Up to and including the line that holds "String / def", print the data exactly from its first line; do not print the pictures.

□ □ □ □ □

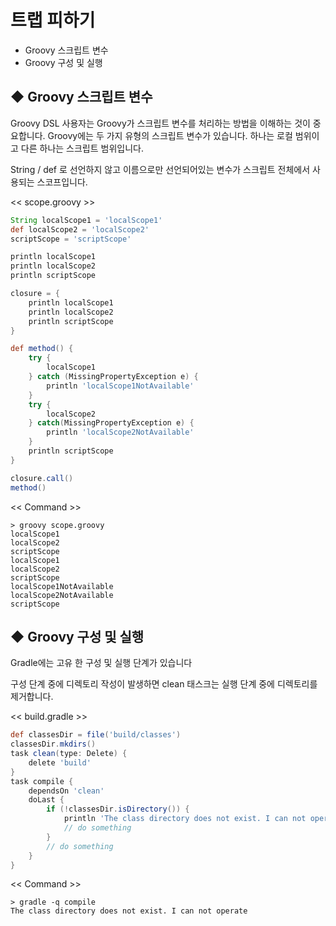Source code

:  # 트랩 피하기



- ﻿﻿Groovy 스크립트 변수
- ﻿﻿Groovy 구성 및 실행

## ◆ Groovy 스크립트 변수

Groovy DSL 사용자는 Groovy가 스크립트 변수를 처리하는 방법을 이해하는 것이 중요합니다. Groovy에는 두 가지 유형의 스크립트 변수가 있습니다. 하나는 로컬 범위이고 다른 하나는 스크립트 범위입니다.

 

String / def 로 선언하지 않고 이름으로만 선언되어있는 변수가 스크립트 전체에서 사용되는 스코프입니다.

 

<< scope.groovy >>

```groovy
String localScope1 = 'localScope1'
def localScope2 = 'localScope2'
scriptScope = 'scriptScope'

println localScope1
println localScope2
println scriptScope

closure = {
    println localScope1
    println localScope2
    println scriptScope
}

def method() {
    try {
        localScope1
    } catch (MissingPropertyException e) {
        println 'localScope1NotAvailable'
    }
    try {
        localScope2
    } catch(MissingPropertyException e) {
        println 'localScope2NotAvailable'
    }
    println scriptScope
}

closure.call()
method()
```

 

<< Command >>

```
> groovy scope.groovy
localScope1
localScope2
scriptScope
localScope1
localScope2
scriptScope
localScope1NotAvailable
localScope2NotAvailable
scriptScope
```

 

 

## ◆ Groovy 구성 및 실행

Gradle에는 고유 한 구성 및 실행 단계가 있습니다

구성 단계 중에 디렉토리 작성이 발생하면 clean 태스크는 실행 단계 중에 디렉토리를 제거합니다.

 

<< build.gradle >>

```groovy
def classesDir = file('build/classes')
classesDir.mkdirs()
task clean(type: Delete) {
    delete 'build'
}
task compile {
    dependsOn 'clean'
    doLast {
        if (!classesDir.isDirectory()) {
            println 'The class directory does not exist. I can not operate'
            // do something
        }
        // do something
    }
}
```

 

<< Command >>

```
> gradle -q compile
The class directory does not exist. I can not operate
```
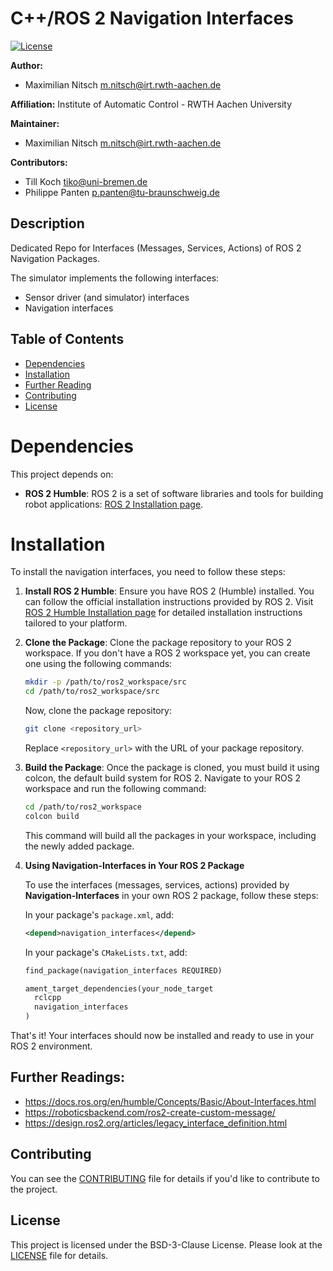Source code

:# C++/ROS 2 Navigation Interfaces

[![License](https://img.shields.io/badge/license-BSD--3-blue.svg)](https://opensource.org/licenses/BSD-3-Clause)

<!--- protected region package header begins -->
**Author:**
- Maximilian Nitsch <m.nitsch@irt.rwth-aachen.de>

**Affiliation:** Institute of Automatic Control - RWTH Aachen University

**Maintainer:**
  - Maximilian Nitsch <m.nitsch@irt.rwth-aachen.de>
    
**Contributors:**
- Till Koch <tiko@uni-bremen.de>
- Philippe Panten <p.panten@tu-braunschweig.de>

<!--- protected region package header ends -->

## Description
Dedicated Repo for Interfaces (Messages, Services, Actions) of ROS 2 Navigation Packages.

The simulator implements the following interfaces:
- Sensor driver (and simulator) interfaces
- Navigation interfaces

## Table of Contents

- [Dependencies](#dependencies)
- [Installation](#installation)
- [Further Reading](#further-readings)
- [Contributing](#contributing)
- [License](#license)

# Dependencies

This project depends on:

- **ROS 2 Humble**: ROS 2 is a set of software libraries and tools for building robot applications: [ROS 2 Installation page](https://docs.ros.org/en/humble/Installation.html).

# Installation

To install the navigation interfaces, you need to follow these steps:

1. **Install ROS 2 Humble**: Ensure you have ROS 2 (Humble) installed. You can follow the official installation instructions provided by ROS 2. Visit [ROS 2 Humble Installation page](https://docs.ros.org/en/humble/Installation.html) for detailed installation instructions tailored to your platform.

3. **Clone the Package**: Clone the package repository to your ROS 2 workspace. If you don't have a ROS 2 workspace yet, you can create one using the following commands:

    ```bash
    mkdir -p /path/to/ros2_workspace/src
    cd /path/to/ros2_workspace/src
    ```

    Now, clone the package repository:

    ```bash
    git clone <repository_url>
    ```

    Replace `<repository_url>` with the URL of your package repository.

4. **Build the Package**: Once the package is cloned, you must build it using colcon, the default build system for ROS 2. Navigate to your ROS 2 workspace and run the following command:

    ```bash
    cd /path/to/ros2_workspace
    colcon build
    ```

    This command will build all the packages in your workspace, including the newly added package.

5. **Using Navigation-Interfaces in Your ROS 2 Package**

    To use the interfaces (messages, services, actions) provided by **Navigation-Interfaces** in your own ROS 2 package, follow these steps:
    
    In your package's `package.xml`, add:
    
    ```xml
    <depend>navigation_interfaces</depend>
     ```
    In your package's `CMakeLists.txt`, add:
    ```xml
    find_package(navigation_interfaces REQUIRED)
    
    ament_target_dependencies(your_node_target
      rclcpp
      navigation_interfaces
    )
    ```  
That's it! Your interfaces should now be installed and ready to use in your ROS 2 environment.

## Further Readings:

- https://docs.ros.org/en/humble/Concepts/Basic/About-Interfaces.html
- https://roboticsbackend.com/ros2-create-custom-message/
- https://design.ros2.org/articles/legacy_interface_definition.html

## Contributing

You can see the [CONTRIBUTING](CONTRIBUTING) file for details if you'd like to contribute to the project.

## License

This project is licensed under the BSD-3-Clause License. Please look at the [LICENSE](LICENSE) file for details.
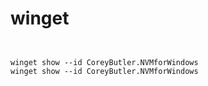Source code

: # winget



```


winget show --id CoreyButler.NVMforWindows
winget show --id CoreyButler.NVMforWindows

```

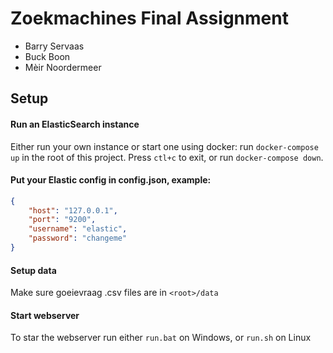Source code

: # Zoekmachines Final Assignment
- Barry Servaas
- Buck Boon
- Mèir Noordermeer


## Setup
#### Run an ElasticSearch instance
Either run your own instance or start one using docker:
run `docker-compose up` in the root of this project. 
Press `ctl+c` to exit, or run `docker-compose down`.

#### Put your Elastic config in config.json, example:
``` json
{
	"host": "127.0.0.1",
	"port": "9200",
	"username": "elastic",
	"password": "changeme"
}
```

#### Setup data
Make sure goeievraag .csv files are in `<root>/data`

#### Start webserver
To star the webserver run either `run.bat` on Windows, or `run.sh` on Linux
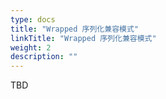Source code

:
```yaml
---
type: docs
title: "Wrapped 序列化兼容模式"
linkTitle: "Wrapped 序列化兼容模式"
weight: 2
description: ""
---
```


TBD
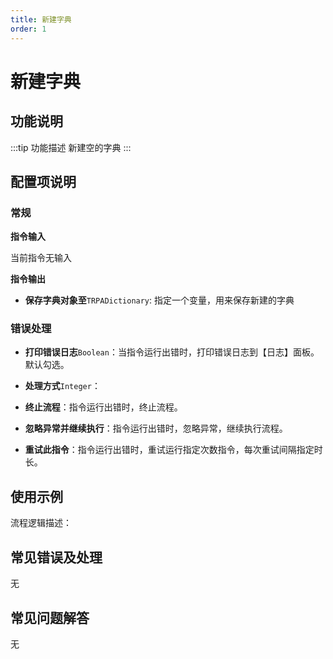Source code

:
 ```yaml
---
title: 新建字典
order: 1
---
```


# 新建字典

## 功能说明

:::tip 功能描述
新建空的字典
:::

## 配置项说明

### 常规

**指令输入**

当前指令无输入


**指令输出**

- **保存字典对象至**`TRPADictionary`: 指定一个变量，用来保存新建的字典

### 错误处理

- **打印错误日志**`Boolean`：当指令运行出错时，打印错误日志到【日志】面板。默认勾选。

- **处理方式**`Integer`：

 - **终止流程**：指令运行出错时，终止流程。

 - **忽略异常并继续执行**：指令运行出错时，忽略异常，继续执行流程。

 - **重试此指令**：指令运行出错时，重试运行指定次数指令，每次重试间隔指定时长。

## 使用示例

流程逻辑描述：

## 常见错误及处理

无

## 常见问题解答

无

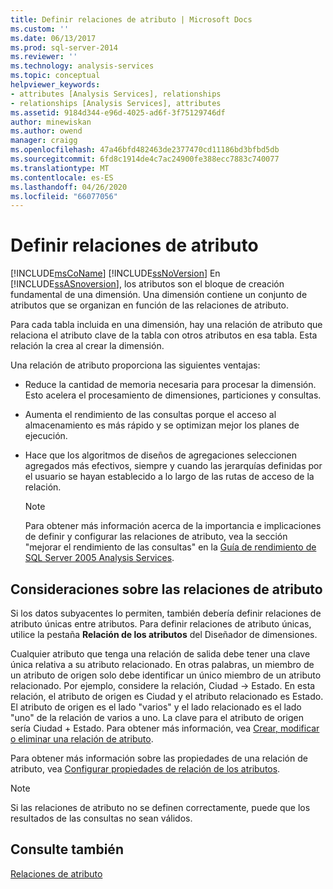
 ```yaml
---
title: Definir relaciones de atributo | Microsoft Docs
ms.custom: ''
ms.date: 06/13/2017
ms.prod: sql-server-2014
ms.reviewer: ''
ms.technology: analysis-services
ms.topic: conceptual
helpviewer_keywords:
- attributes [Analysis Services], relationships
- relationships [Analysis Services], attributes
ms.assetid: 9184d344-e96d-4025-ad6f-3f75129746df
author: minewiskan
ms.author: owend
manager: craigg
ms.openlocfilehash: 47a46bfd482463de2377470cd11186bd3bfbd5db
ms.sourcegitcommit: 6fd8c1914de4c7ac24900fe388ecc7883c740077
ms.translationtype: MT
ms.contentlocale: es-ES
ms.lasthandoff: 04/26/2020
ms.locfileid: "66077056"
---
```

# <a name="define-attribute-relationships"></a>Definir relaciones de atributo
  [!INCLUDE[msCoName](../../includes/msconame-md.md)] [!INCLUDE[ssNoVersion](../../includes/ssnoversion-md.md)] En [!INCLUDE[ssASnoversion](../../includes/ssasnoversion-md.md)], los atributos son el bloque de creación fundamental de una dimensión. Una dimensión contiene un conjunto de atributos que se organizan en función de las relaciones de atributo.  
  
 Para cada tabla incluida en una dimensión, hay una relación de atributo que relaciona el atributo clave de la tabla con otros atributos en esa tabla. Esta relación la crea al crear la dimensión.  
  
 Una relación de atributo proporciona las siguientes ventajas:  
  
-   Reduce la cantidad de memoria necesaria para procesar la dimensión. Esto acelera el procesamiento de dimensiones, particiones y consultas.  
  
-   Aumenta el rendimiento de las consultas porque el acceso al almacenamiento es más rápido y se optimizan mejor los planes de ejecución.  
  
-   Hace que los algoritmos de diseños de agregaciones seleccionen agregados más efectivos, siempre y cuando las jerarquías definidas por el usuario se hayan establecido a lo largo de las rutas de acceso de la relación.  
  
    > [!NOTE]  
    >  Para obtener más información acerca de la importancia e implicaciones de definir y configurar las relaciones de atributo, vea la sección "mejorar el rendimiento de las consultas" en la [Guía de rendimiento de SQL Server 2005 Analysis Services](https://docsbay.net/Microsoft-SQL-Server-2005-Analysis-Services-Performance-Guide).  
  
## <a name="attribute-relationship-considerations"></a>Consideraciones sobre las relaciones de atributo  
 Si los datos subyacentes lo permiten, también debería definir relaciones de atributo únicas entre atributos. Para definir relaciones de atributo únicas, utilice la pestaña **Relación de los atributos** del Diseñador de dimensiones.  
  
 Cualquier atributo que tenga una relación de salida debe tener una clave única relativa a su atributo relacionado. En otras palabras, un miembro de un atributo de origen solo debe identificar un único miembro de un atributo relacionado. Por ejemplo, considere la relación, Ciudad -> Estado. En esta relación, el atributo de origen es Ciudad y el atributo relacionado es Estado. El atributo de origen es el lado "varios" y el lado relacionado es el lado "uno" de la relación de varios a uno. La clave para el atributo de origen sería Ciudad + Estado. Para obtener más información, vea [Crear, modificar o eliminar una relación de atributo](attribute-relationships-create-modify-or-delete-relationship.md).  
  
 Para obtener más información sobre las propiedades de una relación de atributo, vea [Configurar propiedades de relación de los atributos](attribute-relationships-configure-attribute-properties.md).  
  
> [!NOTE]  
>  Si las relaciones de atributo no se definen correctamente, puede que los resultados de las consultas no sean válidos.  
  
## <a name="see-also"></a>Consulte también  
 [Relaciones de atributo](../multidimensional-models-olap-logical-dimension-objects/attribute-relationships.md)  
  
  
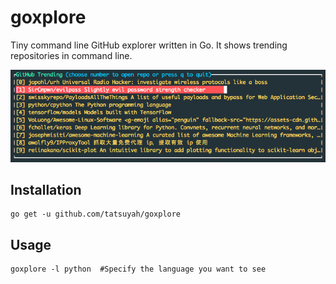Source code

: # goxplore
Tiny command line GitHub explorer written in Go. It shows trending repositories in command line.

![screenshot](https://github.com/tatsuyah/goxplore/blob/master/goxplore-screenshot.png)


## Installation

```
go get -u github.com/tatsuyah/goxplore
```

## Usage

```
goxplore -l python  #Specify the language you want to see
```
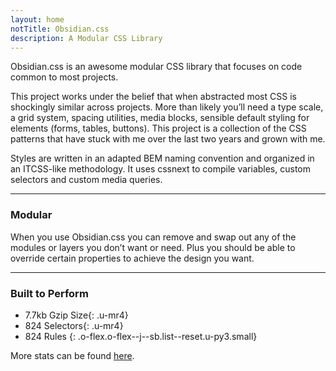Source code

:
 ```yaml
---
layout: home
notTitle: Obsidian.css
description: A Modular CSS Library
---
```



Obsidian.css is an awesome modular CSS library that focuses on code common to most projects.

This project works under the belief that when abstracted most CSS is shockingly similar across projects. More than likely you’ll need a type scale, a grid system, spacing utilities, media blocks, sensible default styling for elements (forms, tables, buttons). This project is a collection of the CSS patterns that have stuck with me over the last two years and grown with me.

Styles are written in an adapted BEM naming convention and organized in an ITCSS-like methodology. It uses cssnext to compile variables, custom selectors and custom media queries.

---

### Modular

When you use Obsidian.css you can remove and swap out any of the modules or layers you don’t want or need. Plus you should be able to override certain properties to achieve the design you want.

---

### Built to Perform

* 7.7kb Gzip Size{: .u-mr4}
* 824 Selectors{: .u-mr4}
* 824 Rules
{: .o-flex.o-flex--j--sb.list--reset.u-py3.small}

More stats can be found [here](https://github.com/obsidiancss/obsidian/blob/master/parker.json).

□ □ □ □ □

§ RESPONSE TO THE EXERCISE
Source code

:  # 트랩 피하기



- ﻿﻿Groovy 스크립트 변수
- ﻿﻿Groovy 구성 및 실행

## ◆ Groovy 스크립트 변수

Groovy DSL 사용자는 Groovy가 스크립트 변수를 처리하는 방법을 이해하는 것이 중요합니다. Groovy에는 두 가지 유형의 스크립트 변수가 있습니다. 하나는 로컬 범위이고 다른 하나는 스크립트 범위입니다.

 

String / def 로 선언하지 않고 이름으로만 선언되어있는 변수가 스크립트 전체에서 사용되는 스코프입니다.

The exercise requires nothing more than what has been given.